Officials say a single package addressed to Clinton in Westchester County, N.Y., was recovered late Tuesday. A second package addressed to Obama's residence in Washington, D.C., was intercepted by the Secret Service Wednesday morning.
"Both packages were intercepted prior to being delivered to their intended location," the Secret Service said in a statement. "The protectees did not receive the packages nor were they at risk of receiving them."
The suspicious package that forced the evacuation of the Time Warner Center in New York City was addressed to Brennan in care of "Time Warner (CNN)." Brennan is not a CNN employee — he is a contributor to NBC News and MSNBC, where he has been an outspoken critic of President Trump and his administration.
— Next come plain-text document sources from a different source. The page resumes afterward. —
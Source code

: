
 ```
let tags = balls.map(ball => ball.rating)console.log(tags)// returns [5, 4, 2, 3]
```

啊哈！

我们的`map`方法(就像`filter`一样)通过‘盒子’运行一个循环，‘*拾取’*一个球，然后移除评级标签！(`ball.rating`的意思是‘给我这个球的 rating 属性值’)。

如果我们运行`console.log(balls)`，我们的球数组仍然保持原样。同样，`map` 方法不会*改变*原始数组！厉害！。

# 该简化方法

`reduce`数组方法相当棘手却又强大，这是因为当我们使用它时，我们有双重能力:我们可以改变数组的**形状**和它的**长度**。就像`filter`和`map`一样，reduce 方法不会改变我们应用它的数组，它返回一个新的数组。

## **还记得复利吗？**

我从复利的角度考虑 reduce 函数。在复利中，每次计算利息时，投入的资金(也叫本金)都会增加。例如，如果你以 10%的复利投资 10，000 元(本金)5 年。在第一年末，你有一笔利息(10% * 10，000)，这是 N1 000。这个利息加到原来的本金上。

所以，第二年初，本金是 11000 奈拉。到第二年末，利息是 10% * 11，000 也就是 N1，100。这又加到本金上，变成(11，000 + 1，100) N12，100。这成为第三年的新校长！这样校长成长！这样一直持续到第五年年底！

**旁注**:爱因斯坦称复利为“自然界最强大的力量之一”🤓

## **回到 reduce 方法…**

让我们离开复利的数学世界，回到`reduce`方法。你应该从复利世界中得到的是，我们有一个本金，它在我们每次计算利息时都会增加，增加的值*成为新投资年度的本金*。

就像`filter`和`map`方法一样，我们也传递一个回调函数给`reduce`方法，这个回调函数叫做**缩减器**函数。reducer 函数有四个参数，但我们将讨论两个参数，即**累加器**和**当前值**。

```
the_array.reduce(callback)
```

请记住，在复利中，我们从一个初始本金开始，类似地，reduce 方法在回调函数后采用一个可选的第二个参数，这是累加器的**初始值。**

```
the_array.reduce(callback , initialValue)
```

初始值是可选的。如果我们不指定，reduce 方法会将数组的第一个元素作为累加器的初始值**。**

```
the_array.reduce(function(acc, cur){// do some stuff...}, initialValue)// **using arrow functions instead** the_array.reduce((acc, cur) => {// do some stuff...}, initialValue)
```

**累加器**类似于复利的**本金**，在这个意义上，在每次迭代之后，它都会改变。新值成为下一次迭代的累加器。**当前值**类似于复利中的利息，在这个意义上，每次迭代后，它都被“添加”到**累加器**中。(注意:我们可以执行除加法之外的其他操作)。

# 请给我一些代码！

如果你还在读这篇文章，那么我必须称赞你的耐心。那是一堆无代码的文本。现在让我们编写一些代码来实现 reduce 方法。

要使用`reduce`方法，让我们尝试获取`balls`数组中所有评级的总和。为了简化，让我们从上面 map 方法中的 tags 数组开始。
New York City Police Commissioner James P. O'Neill told reporters Wednesday afternoon that the device sent to CNN contained a live explosive and an envelope with white powder.
New York Governor Andrew Cuomo told reporters that a similar device was mailed to his office in Manhattan, but that package was later cleared and ruled unrelated, according to an NYPD spokesman.
"As you've heard there's a number of devices and there's a pattern apparently with them," Cuomo told reporters.
The New York Times reported that the packages were similar to an explosive device found Monday at the suburban New York home of George Soros, a billionaire philanthropist known to support liberal causes. But unlike the packages mailed to other prominent Democrats, officials say the device at Soros' home was
Law enforcement officials told the Times that the device found at Soros' home "was constructed from a length of pipe about six inches long filled with explosive powder." It was ultimately detonated by bomb squad technicians, and no one was injured.
In recent days, there have been false reports that Soros was paying refugees in Honduras to join a caravan of migrants heading through Mexico toward the border with the United States. Those inaccurate claims were fueled by a video shared on Twitter by Republican Rep. Matt Gaetz of Florida, which was amplified by a retweet from President Trump.
But the video actually originated from Chiquimula, Guatemala, as Guatemalan journalist Luis Assardo confirmed to the New York Times.
"Because a Honduran government official sent me this video, I believed it came from Honduras," Gaetz said in a subsequent tweet, neither apologizing for the false video or removing it from his Twitter account, where it has amassed more than 2 million views.
A CNN report that a another device addressed to the White House was also intercepted was denied by the Secret Service.